After nearly 28 years at 991 Tyler Street, Arts Benicia has moved to the long-vacant Commanding Officer’s Quarters in the Historic Benicia Arsenal district. “This really felt like a great way for Arts Benicia to find newer, larger space and for the City to have a tenant with the right community/cultural fit,” said Janet Davis, Chairperson of Arts Benicia’s Board of Directors. “Terry Scott, Arts and Culture Commission Chair, and Mario Giuliani, Deputy City Manager, could not have been more enthusiastic about a move to the COQ. We were very fortunate to have the legal support of Terry Mollica, who graciously represented Arts Benicia in the lease review process. Rick Knight, Municipal Projects Manager, the key member of the leadership team in the City’s renovation of the COQ, gave us guidance around how the space could be adapted for gallery and classroom use. We are so grateful to Mario Giuliani and to the City Council as well.  Their task, as always, is to first find the best solution for the City and help a community business succeed.  It took some work, but we are thrilled with the results.”

The location on Tyler Street is surrounded by artist studios and features a 2400-square foot gallery space that was constructed in the early 1990s by local artists who helped create the art center space out of former industrial army warehouse space.

In contrast, the new space measures over 5900 square feet on the first and second floors, greatly expanding the space available for galleries, classrooms, offices, project space, and storage. Gallery space is planned on each floor, in adjoining rooms with tall ceilings, fine wood detailing, and floor to ceiling windows. “While the gallery space will be different than the open warehouse experience of the former location, the beauty and historic nature of the Commanding Officer’s Quarters will showcase artists’ artwork in a dynamic new way,” said Celeste Smeland, Executive Director of Arts Benicia. “The different gallery rooms on two floors will allow for presenting one or more exhibitions at the same time, including more ongoing shows that feature work by Arts Benicia members. Plans also include a special projects room that will offer an opportunity for artists to explore and experiment with new ideas, collaborate with other artists, and interact with the public. And there are other improvements, like better and more plentiful parking, ADA ramp access, an elevator, and restroom facilities.  It makes a huge difference for us that all of our guests will be able to enjoy the exhibitions and classes with greater ease of access.”

The Commanding Officer’s Quarters, a two-story brick, stucco-clad building, was built in 1860.

The mansion’s first resident was Julian McAllister, the commander of the installation between 1860 and 1885. The building served as a residence for successive officers and was the location for numerous festive community events during its first century. In 1964, the Benicia Arsenal was closed by the U.S. Army, and ownership was conveyed to the City of Benicia. In November of 1976, the Benicia Arsenal was placed on the National Register of Historic Places as a district. In 2009, a major renovation was completed, restoring the building.

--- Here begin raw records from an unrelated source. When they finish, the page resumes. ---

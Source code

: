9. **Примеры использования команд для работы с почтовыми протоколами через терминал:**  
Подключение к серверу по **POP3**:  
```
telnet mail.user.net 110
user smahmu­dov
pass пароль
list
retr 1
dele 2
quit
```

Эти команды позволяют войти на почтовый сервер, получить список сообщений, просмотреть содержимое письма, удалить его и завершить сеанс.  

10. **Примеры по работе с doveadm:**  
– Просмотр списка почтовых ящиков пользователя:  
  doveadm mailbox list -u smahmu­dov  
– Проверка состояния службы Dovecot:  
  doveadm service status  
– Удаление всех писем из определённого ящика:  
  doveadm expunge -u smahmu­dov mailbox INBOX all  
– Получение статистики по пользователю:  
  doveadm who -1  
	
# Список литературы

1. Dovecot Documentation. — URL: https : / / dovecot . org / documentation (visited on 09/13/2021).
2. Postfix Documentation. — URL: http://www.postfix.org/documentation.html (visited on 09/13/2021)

“The move requires some adjustments to the building,” noted Davis.

“A Gallery System art rail is being installed in those rooms and areas which have been designated as gallery use in order to preserve the integrity of the space. Similarly, in the rooms designated for art instruction, we have begun the process of adding protection to the beautiful hardwood floors so that artists can create with their characteristic exuberance, but don’t damage the floors.” Arts Benicia will raise funds for these and other necessary capital improvements and moving costs, currently estimated to be approximately $50,000. 

“We will be able to expand our offerings of community classes, free Family Art Days, youth and teen art programs as well as other free and low-cost programs to serve our community,” said Smeland. “Our new house will be a place that the community and the City can be proud of.”